WORK TO BE COMPLETED:
Each line below needs to be returned exactly. Skip any picture.

Rendered images with source text:

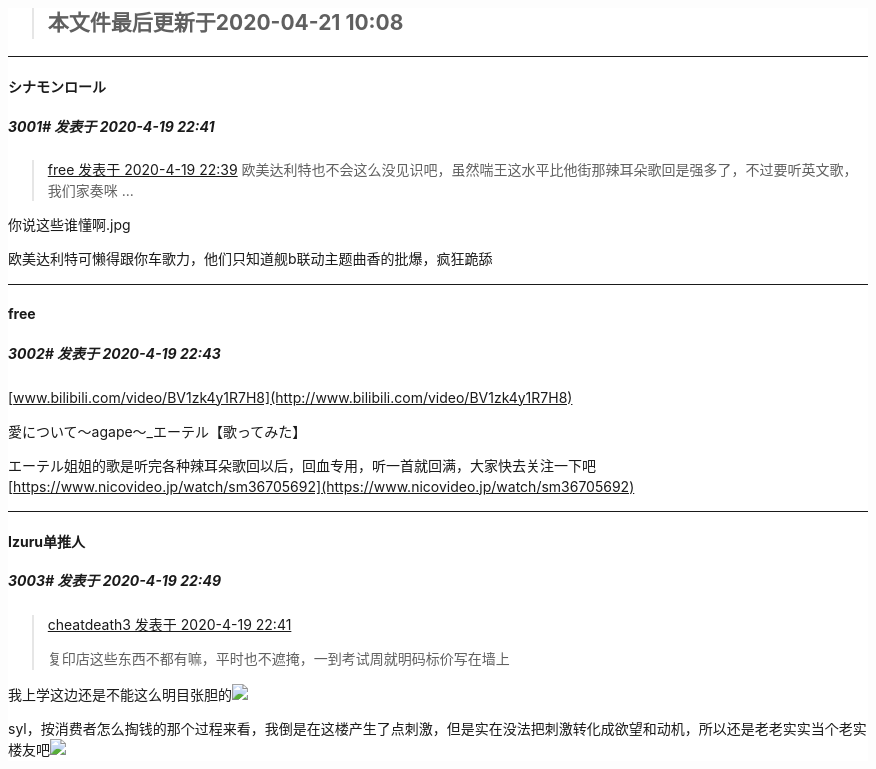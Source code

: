 > ## **本文件最后更新于2020-04-21 10:08** 



-----

####  シナモンロール  
##### 3001#       发表于 2020-4-19 22:41



<blockquote><a href="httphttps://bbs.saraba1st.com/2b/forum.php?mod=redirect&amp;goto=findpost&amp;pid=47137461&amp;ptid=1924531" target="_blank">free 发表于 2020-4-19 22:39</a>
欧美达利特也不会这么没见识吧，虽然喘王这水平比他街那辣耳朵歌回是强多了，不过要听英文歌，我们家奏咪 ...</blockquote>
你说这些谁懂啊.jpg

欧美达利特可懒得跟你车歌力，他们只知道舰b联动主题曲香的批爆，疯狂跪舔







-----

####  free  
##### 3002#       发表于 2020-4-19 22:43



[www.bilibili.com/video/BV1zk4y1R7H8](http://www.bilibili.com/video/BV1zk4y1R7H8)

愛について～agape～_エーテル【歌ってみた】


エーテル姐姐的歌是听完各种辣耳朵歌回以后，回血专用，听一首就回满，大家快去关注一下吧
[https://www.nicovideo.jp/watch/sm36705692](https://www.nicovideo.jp/watch/sm36705692)







-----

####  Izuru单推人  
##### 3003#       发表于 2020-4-19 22:49



<blockquote><a href="httphttps://bbs.saraba1st.com/2b/forum.php?mod=redirect&amp;goto=findpost&amp;pid=47137474&amp;ptid=1924531" target="_blank">cheatdeath3 发表于 2020-4-19 22:41</a>

复印店这些东西不都有嘛，平时也不遮掩，一到考试周就明码标价写在墙上</blockquote>
我上学这边还是不能这么明目张胆的<img src="https://static.saraba1st.com/image/smiley/face2017/068.png" referrerpolicy="no-referrer">


syl，按消费者怎么掏钱的那个过程来看，我倒是在这楼产生了点刺激，但是实在没法把刺激转化成欲望和动机，所以还是老老实实当个老实楼友吧<img src="https://static.saraba1st.com/image/smiley/face2017/068.png" referrerpolicy="no-referrer">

FINISHED TASK:
Source code

: > ## **本文件最后更新于2020-04-21 10:08** 



-----

####  シナモンロール  
##### 3001#       发表于 2020-4-19 22:41



<blockquote><a href="httphttps://bbs.saraba1st.com/2b/forum.php?mod=redirect&amp;goto=findpost&amp;pid=47137461&amp;ptid=1924531" target="_blank">free 发表于 2020-4-19 22:39</a>
欧美达利特也不会这么没见识吧，虽然喘王这水平比他街那辣耳朵歌回是强多了，不过要听英文歌，我们家奏咪 ...</blockquote>
你说这些谁懂啊.jpg

欧美达利特可懒得跟你车歌力，他们只知道舰b联动主题曲香的批爆，疯狂跪舔







-----

####  free  
##### 3002#       发表于 2020-4-19 22:43



[www.bilibili.com/video/BV1zk4y1R7H8](http://www.bilibili.com/video/BV1zk4y1R7H8)

愛について～agape～_エーテル【歌ってみた】


エーテル姐姐的歌是听完各种辣耳朵歌回以后，回血专用，听一首就回满，大家快去关注一下吧
[https://www.nicovideo.jp/watch/sm36705692](https://www.nicovideo.jp/watch/sm36705692)







-----

####  Izuru单推人  
##### 3003#       发表于 2020-4-19 22:49



<blockquote><a href="httphttps://bbs.saraba1st.com/2b/forum.php?mod=redirect&amp;goto=findpost&amp;pid=47137474&amp;ptid=1924531" target="_blank">cheatdeath3 发表于 2020-4-19 22:41</a>

复印店这些东西不都有嘛，平时也不遮掩，一到考试周就明码标价写在墙上</blockquote>
我上学这边还是不能这么明目张胆的<img src="https://static.saraba1st.com/image/smiley/face2017/068.png" referrerpolicy="no-referrer">


syl，按消费者怎么掏钱的那个过程来看，我倒是在这楼产生了点刺激，但是实在没法把刺激转化成欲望和动机，所以还是老老实实当个老实楼友吧<img src="https://static.saraba1st.com/image/smiley/face2017/068.png" referrerpolicy="no-referrer">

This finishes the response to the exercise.